Most agencies start a pitch with their creds (see credentials) slide. The purpose of the slide is to provide the audience with a quick visual indication of how knowledgeable you are, by displaying the great brands you’ve worked with.
My own credit slide is a map of all the brands I’ve been involved with in my career. It’s there because I want you to think I know what I’m talking about.
I always glean some confidence from knowing Burberry and H&M are featured on my slide – because if they’re willing to let me do their marketing, and I dress how I dress, I must be really good at pitching.
My biggest fear when I’m pitching. All the heads before me start to drop, eyes begin to glaze over, and my audience just isn’t buying or understanding what I’m selling.
When you pitch something, it can be hugely frustrating when people don’t get it. We’ve all been in situations where our message is getting away from us. For instance, I’ve got two kids who never listen to me – even though I know what’s best for them. Parents use all the tricks available to them when dealing with kids, and there are also ways of putting a message across in a pitch, which maximise your chances of being heard.

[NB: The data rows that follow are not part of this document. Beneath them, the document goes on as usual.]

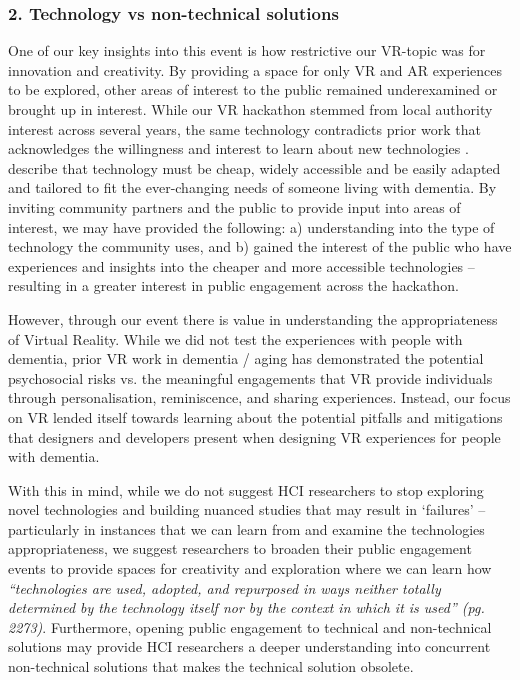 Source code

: \subsubsection{2. Technology vs non-technical solutions}
\label{Techvsnontech}

One of our key insights into this event is how restrictive our VR-topic was for innovation and creativity. By providing a space for only VR and AR experiences to be explored, other areas of interest to the public remained underexamined or brought up in interest. While our VR hackathon stemmed from local authority interest across several years, the same technology contradicts prior work that acknowledges the willingness and interest to learn about new technologies \citep{astell_using_2019}.  \cite{lorenz2019technology} describe that technology must be cheap, widely accessible and be easily adapted and tailored to fit the ever-changing needs of someone living with dementia. By inviting community partners and the public to provide input into areas of interest, we may have provided the following: a) understanding into the type of technology the community uses, and b) gained the interest of the public who have experiences and insights into the cheaper and more accessible technologies – resulting in a greater interest in public engagement across the hackathon.

However, through our event there is value in understanding the appropriateness of Virtual Reality. While we did not test the experiences with people with dementia, prior VR work in dementia / aging has demonstrated the potential psychosocial risks vs. the meaningful engagements that VR provide individuals through personalisation, reminiscence, and sharing experiences. Instead, our focus on VR lended itself towards learning about the potential pitfalls and mitigations that designers and developers present when designing VR experiences for people with dementia. 

With this in mind, while we do not suggest HCI researchers to stop exploring novel technologies and building nuanced studies that may result in ‘failures’ – particularly in instances that we can learn from and examine the technologies appropriateness, we suggest researchers to broaden their public engagement events to provide spaces for creativity and exploration where we can learn how \textit{“technologies are used, adopted, and repurposed in ways neither totally determined by the technology itself nor by the context in which it is used” (pg. 2273)\citep{baumer2011implication}}. Furthermore, opening public engagement to technical and non-technical solutions may provide HCI researchers a deeper understanding into concurrent non-technical solutions that makes the technical solution obsolete.

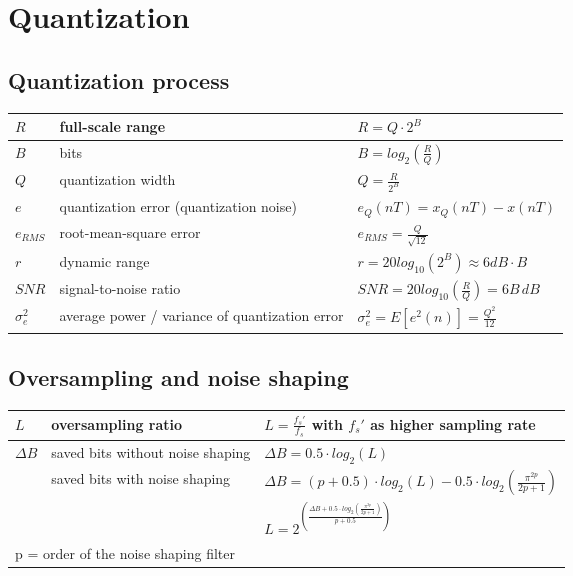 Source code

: \section{Quantization}

\subsection{Quantization process}
\begin{tabularx}{\textwidth}{|l|X|X|}
	\hline
	$R$			& full-scale range		& $R = Q \cdot 2^B$
	\\ \hline
	$B$			& bits					& $B = log_2 \left(\frac{R}{Q}\right)$
	\\ \hline
	$Q$			& quantization width	& $Q = \frac{R}{2^B}$
	\\ \hline
	$e$			& quantization error (quantization noise)	& $e_Q(nT) = x_Q(nT) -x(nT)$
	\\ \hline
	$e_{RMS}$	& root-mean-square error & $e_{RMS} = \frac{Q}{\sqrt{12}}$
	\\ \hline
	$r$	        & dynamic range         & $r = 20 log_{10}\left(2^B\right) \approx 6dB \cdot B$
	\\ \hline
	$SNR$		& signal-to-noise ratio	& $SNR = 20 log_{10}\left(\frac{R}{Q}\right) = 6B\, dB$
	\\ \hline
	$\sigma_e^2$& average power / variance of quantization error & $\sigma_e^2 = E[e^2(n)] = \frac{Q^2}{12}$
	\\ \hline
\end{tabularx}


\subsection{Oversampling and noise shaping}
\begin{tabularx}{0.75\textwidth}{|l|l|X|}
	\hline
	$L$	& oversampling ratio	& $L = \frac{f_s'}{f_s}$ with $f_s'$ as higher sampling rate
	\\ \hline
	$\Delta B$	& saved bits without noise shaping	& $\Delta B = 0.5 \cdot log_2(L)$ \\
				& saved bits with noise shaping		& $\Delta B = (p + 0.5) \cdot log_2(L) - 0.5 \cdot log_2\left(\frac{\pi^{2p}}{2p + 1}\right)$ \\
				& & $L = 2^{\left(\frac{\Delta B + 0.5 \cdot log_2(\frac{\pi^{2p}}{2p+1})}{p+0.5} \right)}$
	\\ \hline
	\multicolumn{3}{l}{p = order of the noise shaping filter}
\end{tabularx}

I’m going to share some of the tactics, tricks, ideas, and strategies I’ve picked up and developed over the years. If you can build these methods into your own pitching, it will improve how you convey your vision, and make sure that by the time your audience leaves, they can see what you see.
We’ll start by looking at how joining up the dots of your presentation makes it easier for an audience to understand what you’re saying, and how storytelling makes it easier for you to keep them interested.
Storytelling is a great way to combat loss of interest. It’s a very powerful way to present information and to capture and maintain the interest of a room.
Great storytelling is why we go in our droves to movie theatres and spend hours glued to the big screen. It’s the reason we’re enthralled by plays, and it’s how we can sit through twelve episodes of a DVD boxset without coming up for air. It’s why you just can’t wait for that next episode, or you can’t put down that book. Great storytelling grabs attention – and it keeps attention.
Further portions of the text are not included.